In newspaper advertisements, the company demanded the first bid, an Expression of Interest (EoI), for the facility to produce 4,00,000 tons a year on July 4. Axis Capital assists the company with transactions.
The Tamil Nadu government ordered the permanent closure of the unit in the port city of Thoothukudi in May 2018 following violent protests.
The company had previously denied allegations that its industry was polluting the environment and took it to the Supreme Court to open the unit.
But so far, the Supreme Court has not given explicit permission.
A spokesman for the company said the Tuticorin plant was a national commodity that catered to 40 percent of the domestic demand for copper and played a crucial role in the country’s supply of copper.
“In the interest of the country and the people of Tamil Nadu, we are looking at options to ensure that the industry and property are better used to meet the growing demand of the nation,” the spokesman said.
In the advertisement, the company said the Tuticorin factory, operated by its subsidiary Sterlite Copper, produced about 40 percent of India’s copper demand and provided 5,000 direct employment and 25,000 direct jobs.
“Sterlite Copper, a unit of Vedanta, has a world-class and unparalleled factory in Tuticorin with the best technology in the world and a maximum capacity of 400,000 tons per year of integrated copper smelter and refinery, and an additional 400,000 tons of expansion,” he said.
Vedanta said the copper industry and related units such as copper refinery, smelter complex, captive power plant, RO units, oxygen unit, and residential equipment would be sold.
It remains to be seen whether any company will show interest in buying and using the facility as the country’s government continues to oppose its re-establishment.
“The industry produces about 40 percent of India’s copper demand and contributes about Rs 2,500 crore per purchase, 12 percent of Thoothukudi port, 95 percent of the market share of sulfuric acid in Tamil Nadu, direct employment 5,000 and more. 25,000 indirectly through the value chain, “he said.

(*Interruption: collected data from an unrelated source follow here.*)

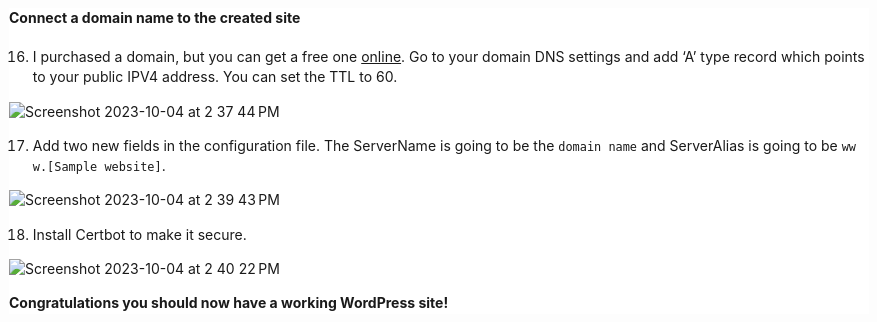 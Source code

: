 #### Connect a domain name to the created site

16. I purchased a domain, but you can get a free one [online](https://www.forbes.com/advisor/business/free-domain-name/). Go to your domain DNS settings and add ‘A’ type record which points to your public IPV4 address. You can set the TTL to 60. 
<img width="782" alt="Screenshot 2023-10-04 at 2 37 44 PM" src="https://github.com/nancyuddin/nancyuddin.github.io/assets/119987538/ce1490f1-3d17-476f-bcc0-07178218cda0">
 <br/>
 
17. Add two new fields in the configuration file. The ServerName is going to be the ```domain name``` and ServerAlias is going to be ```www.[Sample website]```.
<img width="813" alt="Screenshot 2023-10-04 at 2 39 43 PM" src="https://github.com/nancyuddin/nancyuddin.github.io/assets/119987538/724094df-bcdb-4352-95d4-37bda5bd52b9">
 <br/>
 
18. Install Certbot to make it secure. 
<img width="819" alt="Screenshot 2023-10-04 at 2 40 22 PM" src="https://github.com/nancyuddin/nancyuddin.github.io/assets/119987538/89ce4431-fbeb-490f-8fe4-07e5033f333a">
 <br/>
 
**Congratulations you should now have a working WordPress site!**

Tuticorin joins a list of projects that companies have closed down following local protests. In 2005, Posco, the world’s fourth-largest steel builder, announced an investment of USD 12 billion to launch a 12-million-tonne-capacity steel project in the Jagatsinghpur region of Odisha but closed it in 2017 as the project did not progress forward due to local resistance.
JSW Utkal Steel Ltd, led by Sajjan Jindal, decided to take over the project but faced opposition from local people.
Vedanta had previously blamed non-governmental organizations for the closure of its bronze center, saying the long-term closure would be four times as high as India’s brass purchases as consumers would demand supplies.
Vedanta shares decreased by 12.67 percent to close at Rs 230.25 on the BSE.
The company has been looking for locations to set up a new copper smelter that will replace the closed unit. It has sought EoIs from coastal provincial governments to co-operate with it to establish a melting pot of 500,000 tons per annum in an area worth about Rs 10,000 crore.
It was looking for an area of about 1,000 hectares near the port and a commodity connection for the project.
But the nature of the hunt is unknown.
The Tamil Nadu government last year allowed the Vedanta copper factory in Sterlite in Thoothukudi to work for the production of medical oxygen due to the depletion of oxygen reserves during the massive COVID-19 cases.
While issuing the permit, the state government had asked the Sterlite industry not to participate in producing copper or any other material.